> YOUR INSTRUCTIONS
Among the lines of the material, copy those that hold the string "When".

> DATA SUPPLIED
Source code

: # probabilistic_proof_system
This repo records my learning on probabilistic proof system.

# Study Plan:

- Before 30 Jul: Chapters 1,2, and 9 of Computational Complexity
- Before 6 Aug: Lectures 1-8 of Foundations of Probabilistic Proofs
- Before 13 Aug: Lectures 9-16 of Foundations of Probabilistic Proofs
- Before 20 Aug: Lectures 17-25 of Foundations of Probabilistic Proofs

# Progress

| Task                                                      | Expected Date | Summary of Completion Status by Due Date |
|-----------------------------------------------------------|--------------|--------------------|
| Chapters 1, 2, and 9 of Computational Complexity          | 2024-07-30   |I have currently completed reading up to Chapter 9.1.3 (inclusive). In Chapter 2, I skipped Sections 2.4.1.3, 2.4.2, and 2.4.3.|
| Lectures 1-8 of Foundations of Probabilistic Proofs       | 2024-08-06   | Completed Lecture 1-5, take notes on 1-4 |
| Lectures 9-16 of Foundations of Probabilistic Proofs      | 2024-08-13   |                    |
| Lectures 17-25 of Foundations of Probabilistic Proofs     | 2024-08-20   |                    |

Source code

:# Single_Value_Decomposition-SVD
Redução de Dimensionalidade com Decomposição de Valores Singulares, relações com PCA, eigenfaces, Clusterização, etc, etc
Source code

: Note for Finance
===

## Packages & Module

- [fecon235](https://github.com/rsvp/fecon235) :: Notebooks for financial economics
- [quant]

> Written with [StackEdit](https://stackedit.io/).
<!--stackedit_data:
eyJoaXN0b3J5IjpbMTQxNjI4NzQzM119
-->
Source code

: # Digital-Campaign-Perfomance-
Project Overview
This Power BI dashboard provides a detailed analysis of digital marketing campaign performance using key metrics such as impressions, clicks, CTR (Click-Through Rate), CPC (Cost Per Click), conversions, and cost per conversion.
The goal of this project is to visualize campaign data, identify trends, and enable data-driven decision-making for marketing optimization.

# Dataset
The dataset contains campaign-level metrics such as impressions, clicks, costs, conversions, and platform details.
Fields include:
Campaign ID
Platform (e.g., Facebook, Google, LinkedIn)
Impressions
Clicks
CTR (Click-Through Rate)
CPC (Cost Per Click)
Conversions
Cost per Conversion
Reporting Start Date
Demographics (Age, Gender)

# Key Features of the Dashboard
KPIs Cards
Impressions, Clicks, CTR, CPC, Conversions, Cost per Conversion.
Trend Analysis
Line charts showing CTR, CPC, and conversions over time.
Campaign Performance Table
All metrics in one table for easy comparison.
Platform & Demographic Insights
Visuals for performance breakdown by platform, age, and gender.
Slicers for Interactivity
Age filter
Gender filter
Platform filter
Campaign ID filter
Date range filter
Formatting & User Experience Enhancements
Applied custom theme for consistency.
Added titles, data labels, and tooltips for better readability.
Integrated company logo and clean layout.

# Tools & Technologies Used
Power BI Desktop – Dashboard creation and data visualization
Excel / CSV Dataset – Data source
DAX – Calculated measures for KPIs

---

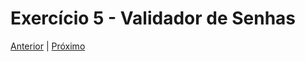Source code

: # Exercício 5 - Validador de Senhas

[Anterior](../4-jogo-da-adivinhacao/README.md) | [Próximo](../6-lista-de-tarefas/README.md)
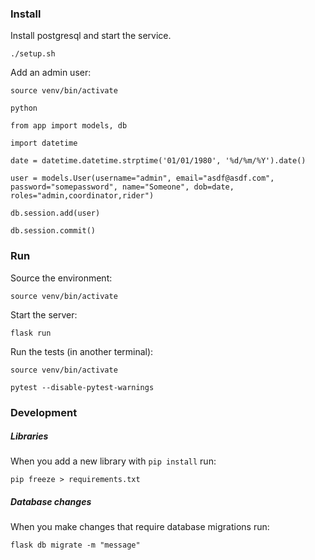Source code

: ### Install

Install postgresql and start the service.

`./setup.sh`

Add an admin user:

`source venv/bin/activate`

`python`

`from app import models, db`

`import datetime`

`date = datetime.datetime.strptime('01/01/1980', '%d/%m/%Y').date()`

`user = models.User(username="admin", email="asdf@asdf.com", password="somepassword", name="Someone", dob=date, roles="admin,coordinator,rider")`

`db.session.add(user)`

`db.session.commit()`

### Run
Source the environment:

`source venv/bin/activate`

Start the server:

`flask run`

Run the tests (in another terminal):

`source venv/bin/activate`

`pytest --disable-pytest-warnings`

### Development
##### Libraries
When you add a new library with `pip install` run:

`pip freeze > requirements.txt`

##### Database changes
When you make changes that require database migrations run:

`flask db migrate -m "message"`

--

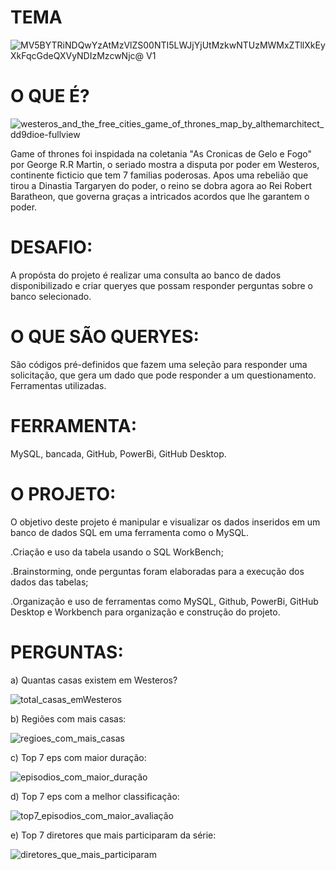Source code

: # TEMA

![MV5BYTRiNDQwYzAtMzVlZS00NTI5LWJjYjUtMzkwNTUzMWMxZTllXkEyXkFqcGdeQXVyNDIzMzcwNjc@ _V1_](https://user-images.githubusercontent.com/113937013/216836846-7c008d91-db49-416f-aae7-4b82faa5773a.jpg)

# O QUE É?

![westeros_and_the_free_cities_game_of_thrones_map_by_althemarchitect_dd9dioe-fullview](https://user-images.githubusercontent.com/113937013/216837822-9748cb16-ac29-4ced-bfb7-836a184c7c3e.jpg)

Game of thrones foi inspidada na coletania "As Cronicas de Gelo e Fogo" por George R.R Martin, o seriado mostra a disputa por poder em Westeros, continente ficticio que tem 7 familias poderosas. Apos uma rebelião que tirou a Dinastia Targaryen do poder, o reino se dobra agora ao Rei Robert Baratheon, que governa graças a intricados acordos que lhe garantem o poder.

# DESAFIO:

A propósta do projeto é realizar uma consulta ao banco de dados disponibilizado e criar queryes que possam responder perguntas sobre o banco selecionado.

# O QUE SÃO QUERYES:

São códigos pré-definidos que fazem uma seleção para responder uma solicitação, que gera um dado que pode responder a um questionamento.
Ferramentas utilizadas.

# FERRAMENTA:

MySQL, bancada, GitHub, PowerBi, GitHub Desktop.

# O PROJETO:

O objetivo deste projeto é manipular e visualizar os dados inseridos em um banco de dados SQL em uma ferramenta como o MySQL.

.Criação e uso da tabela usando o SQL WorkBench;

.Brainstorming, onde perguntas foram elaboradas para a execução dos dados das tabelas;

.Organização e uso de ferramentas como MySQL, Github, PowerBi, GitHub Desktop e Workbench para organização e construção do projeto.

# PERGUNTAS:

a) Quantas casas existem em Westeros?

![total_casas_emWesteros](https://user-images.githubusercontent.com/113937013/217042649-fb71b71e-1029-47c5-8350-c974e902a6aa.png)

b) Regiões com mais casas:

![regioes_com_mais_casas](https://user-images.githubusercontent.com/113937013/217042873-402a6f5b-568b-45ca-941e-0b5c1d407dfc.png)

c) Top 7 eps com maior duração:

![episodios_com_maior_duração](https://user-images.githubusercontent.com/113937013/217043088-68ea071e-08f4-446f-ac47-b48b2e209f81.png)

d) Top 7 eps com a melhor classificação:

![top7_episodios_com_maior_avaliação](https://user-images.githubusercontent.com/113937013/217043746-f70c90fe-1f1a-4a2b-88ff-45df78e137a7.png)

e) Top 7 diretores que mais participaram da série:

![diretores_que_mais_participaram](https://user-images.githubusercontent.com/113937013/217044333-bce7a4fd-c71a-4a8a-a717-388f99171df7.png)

> EXERCISE ANSWER
When you add a new library with `pip install` run:
When you make changes that require database migrations run:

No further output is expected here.